_What you will do_
Looking at the entries below, how many lines include the word "terminal"? Answer with the number alone.

_Input_
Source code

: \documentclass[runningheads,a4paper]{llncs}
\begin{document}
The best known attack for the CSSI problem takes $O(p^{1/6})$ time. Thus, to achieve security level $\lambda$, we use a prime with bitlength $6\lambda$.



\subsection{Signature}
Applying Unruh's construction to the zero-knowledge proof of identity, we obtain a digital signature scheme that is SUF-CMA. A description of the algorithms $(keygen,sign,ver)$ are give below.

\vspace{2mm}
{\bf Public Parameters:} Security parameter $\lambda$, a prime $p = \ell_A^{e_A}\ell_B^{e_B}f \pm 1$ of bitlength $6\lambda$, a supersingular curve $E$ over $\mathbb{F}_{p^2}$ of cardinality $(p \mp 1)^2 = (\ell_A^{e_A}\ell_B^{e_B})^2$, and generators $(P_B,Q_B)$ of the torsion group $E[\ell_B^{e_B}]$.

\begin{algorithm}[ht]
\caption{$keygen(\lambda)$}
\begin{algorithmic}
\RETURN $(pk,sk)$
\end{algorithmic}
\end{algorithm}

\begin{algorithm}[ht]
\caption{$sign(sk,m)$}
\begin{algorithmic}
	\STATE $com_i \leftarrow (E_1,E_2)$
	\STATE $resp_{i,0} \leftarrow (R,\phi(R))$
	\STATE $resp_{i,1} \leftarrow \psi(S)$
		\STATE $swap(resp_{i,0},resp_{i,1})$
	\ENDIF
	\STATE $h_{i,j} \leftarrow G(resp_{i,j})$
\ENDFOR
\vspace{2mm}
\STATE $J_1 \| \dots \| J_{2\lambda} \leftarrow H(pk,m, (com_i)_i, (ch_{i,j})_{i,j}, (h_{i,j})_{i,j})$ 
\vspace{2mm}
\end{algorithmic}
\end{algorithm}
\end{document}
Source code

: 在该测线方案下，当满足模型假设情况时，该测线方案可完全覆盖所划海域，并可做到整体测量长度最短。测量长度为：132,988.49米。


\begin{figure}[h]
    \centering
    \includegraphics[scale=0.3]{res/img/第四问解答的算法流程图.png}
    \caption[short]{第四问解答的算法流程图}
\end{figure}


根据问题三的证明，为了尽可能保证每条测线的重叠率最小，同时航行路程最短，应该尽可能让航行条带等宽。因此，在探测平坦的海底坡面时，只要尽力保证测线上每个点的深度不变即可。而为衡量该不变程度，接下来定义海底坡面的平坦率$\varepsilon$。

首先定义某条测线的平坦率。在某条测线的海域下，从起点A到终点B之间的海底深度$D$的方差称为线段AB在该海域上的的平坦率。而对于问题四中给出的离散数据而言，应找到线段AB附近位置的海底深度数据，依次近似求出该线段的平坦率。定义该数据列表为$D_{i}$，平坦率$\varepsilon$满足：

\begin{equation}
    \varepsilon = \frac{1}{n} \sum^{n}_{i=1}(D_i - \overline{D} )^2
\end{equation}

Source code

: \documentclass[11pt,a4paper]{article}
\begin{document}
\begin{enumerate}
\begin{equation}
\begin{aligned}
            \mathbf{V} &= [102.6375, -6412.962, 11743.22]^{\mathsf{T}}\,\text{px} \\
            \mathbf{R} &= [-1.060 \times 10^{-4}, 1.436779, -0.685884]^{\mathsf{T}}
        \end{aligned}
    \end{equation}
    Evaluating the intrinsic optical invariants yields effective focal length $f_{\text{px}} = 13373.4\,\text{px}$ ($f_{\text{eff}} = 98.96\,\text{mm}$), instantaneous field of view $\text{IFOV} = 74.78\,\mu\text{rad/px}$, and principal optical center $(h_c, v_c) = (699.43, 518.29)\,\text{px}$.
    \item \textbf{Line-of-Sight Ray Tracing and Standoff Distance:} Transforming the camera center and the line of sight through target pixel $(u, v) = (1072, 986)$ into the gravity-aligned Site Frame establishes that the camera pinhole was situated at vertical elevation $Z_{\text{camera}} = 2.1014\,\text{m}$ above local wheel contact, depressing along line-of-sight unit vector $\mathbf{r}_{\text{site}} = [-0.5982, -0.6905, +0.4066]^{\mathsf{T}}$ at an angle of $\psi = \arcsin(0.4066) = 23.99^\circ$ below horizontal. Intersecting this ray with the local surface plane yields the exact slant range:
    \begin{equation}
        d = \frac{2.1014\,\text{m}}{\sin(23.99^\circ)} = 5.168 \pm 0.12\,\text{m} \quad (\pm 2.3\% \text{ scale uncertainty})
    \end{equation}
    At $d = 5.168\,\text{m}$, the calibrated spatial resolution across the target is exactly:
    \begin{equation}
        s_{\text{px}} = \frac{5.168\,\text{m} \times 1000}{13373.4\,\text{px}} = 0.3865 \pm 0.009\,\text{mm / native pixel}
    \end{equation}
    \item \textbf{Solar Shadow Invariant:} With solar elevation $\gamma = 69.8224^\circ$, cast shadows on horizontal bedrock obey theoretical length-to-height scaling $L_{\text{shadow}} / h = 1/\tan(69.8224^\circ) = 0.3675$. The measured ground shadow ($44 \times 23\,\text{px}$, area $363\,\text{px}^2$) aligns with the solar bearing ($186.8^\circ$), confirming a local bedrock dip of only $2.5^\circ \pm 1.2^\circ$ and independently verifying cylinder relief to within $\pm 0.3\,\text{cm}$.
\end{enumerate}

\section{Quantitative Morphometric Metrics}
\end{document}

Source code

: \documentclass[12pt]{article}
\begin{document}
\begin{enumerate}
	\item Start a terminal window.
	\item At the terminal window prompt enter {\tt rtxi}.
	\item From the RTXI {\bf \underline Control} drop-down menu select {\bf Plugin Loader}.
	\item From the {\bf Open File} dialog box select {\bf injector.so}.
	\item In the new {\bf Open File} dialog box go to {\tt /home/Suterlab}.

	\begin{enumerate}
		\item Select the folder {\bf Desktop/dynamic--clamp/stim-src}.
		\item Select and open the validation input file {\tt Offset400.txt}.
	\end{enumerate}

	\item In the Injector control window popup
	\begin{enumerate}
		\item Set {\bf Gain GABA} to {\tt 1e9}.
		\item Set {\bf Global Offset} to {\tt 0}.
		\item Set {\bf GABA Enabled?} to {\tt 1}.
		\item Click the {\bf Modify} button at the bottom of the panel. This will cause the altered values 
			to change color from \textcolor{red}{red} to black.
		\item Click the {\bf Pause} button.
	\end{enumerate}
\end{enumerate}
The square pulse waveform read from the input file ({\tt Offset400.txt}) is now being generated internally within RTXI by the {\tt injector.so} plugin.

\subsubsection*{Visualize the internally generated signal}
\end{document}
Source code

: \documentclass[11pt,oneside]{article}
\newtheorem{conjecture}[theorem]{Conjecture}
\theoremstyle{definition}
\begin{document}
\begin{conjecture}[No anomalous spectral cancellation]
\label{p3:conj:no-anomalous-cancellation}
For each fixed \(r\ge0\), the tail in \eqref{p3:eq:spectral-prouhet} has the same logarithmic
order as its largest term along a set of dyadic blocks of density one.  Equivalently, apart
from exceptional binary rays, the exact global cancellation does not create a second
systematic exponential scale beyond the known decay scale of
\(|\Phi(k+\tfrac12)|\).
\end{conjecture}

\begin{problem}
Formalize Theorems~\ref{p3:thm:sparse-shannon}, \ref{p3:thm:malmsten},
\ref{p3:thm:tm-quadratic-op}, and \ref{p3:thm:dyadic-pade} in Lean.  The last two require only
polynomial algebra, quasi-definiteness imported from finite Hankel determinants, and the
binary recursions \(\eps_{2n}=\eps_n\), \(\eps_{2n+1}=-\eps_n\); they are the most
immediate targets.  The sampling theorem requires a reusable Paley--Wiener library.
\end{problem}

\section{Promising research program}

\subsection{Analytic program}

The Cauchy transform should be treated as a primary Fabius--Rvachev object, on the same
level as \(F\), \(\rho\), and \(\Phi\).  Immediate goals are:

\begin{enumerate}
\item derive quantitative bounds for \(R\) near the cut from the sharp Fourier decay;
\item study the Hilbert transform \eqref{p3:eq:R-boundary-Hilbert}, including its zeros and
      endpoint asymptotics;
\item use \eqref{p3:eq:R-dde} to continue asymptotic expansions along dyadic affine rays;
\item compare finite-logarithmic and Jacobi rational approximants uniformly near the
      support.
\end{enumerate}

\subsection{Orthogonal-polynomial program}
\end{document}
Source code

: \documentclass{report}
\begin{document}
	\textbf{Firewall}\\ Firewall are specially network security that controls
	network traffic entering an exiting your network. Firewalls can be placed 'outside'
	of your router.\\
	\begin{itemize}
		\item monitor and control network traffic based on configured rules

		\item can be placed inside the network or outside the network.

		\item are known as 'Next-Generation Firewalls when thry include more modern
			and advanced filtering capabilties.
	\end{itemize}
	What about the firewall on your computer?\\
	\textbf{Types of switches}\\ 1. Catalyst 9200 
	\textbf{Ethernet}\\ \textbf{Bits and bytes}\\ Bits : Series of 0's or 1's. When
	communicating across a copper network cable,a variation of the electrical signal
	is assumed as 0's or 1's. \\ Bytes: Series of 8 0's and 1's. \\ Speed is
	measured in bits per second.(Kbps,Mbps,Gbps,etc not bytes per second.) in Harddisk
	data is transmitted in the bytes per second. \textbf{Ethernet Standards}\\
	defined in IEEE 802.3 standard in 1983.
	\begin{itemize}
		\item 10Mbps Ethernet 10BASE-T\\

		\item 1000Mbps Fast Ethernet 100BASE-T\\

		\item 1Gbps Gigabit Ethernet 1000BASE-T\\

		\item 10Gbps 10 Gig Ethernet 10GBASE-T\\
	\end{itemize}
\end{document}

_Response to this task_
2